Agência Estado
De Winnipeg, Canadá
O estudante brasileiro Arthur Lopes Ferraz Tella foi obrigado a explicar a seus colegas canadenses na aula de história, em Portage La Prairie, que não vivia com cobras e jacarés nas ruas de São Paulo. Paula Santos, em Winnipeg, surpreendeu a classe ao mostrar um vídeo de Recife. ‘‘Eles ficaram impressionados porque temos prédios por lᒒ, contou, rindo.
Depois de esclarecer inúmeras vezes na rua, ou mesmo nos locais de competição dos 13º Jogos Pan-Americanos, que no seu País se fala português - não espanhol - o brasileiro corre o sério risco de perder a paciência. Mas a dos intercambistas no Canadá é levada ao extremo. ‘‘Fiquei furiosa quando disseram na minha classe que a capital brasileira era Buenos Aires’’, reclamou Midália Almeida Campana.
Desconhecer o Brasil não é exclusividade canadense, assim como a recíproca também deve ser verdadeira.
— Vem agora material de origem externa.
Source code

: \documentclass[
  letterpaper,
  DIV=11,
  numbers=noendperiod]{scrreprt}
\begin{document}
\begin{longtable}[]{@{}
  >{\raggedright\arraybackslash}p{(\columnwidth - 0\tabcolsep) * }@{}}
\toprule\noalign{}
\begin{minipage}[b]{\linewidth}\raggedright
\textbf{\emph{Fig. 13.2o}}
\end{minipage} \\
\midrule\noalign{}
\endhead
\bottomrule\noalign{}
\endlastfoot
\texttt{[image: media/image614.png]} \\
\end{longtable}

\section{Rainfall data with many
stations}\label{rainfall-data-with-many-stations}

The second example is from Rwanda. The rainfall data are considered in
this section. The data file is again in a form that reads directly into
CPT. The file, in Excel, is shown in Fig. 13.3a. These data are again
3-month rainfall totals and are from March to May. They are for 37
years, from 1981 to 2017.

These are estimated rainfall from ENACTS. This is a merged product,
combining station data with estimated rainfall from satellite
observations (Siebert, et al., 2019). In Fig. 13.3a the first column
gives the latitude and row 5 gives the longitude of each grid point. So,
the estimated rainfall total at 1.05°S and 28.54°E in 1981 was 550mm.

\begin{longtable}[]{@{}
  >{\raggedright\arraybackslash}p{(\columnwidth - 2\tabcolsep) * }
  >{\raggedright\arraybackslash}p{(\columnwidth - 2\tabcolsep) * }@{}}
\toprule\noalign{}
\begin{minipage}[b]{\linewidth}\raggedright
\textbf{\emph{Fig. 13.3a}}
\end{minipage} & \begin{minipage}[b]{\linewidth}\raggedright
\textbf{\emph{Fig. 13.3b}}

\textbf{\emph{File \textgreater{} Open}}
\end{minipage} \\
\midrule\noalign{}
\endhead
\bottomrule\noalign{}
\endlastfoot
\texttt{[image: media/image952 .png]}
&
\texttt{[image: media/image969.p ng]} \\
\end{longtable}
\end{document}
Aliás, segundo Tella, Paula, Midália e as colegas Carolina Andrade e Fabiana Baldissera, todos entre 17 e 18 anos, uma das experiências mais valiosas do intercâmbio estudantil no Canadá foi entender melhor a própria origem. ‘‘Não sabia que São Paulo tinha 17 milhões de habitantes’’, reconheceu Tella. ‘‘Antes eu não dava a mínima para o Brasil’’, contou Carolina. ‘‘Agora me sinto totalmente patriota.’’ Foi animado por esse espírito que o grupo torceu pelo Brasil nos jogos Pan-Americanos.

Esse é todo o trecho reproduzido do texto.